— WHAT TO WORK ON —
All of the entries below should be returned verbatim, apart from the pictures.

[[ THE INPUT open ]]

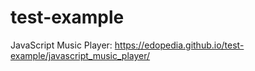 # test-example

JavaScript Music Player: https://edopedia.github.io/test-example/javascript_music_player/
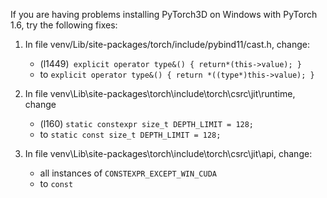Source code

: If you are having problems installing PyTorch3D on Windows with PyTorch 1.6, try the following fixes:

1. In file venv/Lib/site-packages/torch/include/pybind11/cast.h, change:
    * (l1449)` explicit operator type&() { return*(this->value); }`
    * to `explicit operator type&() { return *((type*)this->value); }`


2. In file venv\Lib\site-packages\torch\include\torch\csrc\jit\runtime, change
    * (l160) `static constexpr size_t DEPTH_LIMIT = 128;`
    * to `static const size_t DEPTH_LIMIT = 128;`
    
3. In file venv\Lib\site-packages\torch\include\torch\csrc\jit\api, change:
    * all instances of `CONSTEXPR_EXCEPT_WIN_CUDA `
    * to `const`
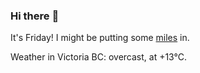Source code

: ### Hi there :wave:

It's Friday! I might be putting some [miles](https://www.strava.com/athletes/889963) in.

Weather in Victoria BC: overcast, at +13°C.
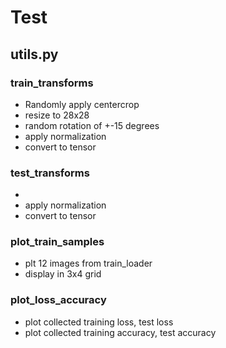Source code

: # Test

## utils.py

### train_transforms
- Randomly apply centercrop
- resize to 28x28
- random rotation of +-15 degrees
- apply normalization
- convert to tensor

### test_transforms
- 
- apply normalization
- convert to tensor

### plot_train_samples

- plt 12 images from train_loader
- display in 3x4 grid

### plot_loss_accuracy

- plot collected training loss, test loss
- plot collected training accuracy, test accuracy

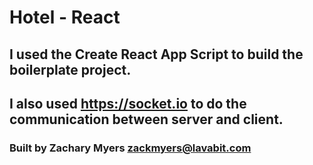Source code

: # Hotel - React

## I used the Create React App Script to build the boilerplate project.
## I also used https://socket.io to do the communication between server and client.

### Built by Zachary Myers <zackmyers@lavabit.com>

[[ THE INPUT closed ]]

— ANSWER BELOW —
 # test-example

JavaScript Music Player: https://edopedia.github.io/test-example/javascript_music_player/
Source code

: If you are having problems installing PyTorch3D on Windows with PyTorch 1.6, try the following fixes:

1. In file venv/Lib/site-packages/torch/include/pybind11/cast.h, change:
    * (l1449)` explicit operator type&() { return*(this->value); }`
    * to `explicit operator type&() { return *((type*)this->value); }`


2. In file venv\Lib\site-packages\torch\include\torch\csrc\jit\runtime, change
    * (l160) `static constexpr size_t DEPTH_LIMIT = 128;`
    * to `static const size_t DEPTH_LIMIT = 128;`
    
3. In file venv\Lib\site-packages\torch\include\torch\csrc\jit\api, change:
    * all instances of `CONSTEXPR_EXCEPT_WIN_CUDA `
    * to `const`
Source code

: ### Hi there :wave:

It's Friday! I might be putting some [miles](https://www.strava.com/athletes/889963) in.

Weather in Victoria BC: overcast, at +13°C.
Source code

: # Test

## utils.py

### train_transforms
- Randomly apply centercrop
- resize to 28x28
- random rotation of +-15 degrees
- apply normalization
- convert to tensor

### test_transforms
- 
- apply normalization
- convert to tensor

### plot_train_samples

- plt 12 images from train_loader
- display in 3x4 grid

### plot_loss_accuracy

- plot collected training loss, test loss
- plot collected training accuracy, test accuracy

Source code

: # Hotel - React

## I used the Create React App Script to build the boilerplate project.
## I also used https://socket.io to do the communication between server and client.

### Built by Zachary Myers <zackmyers@lavabit.com>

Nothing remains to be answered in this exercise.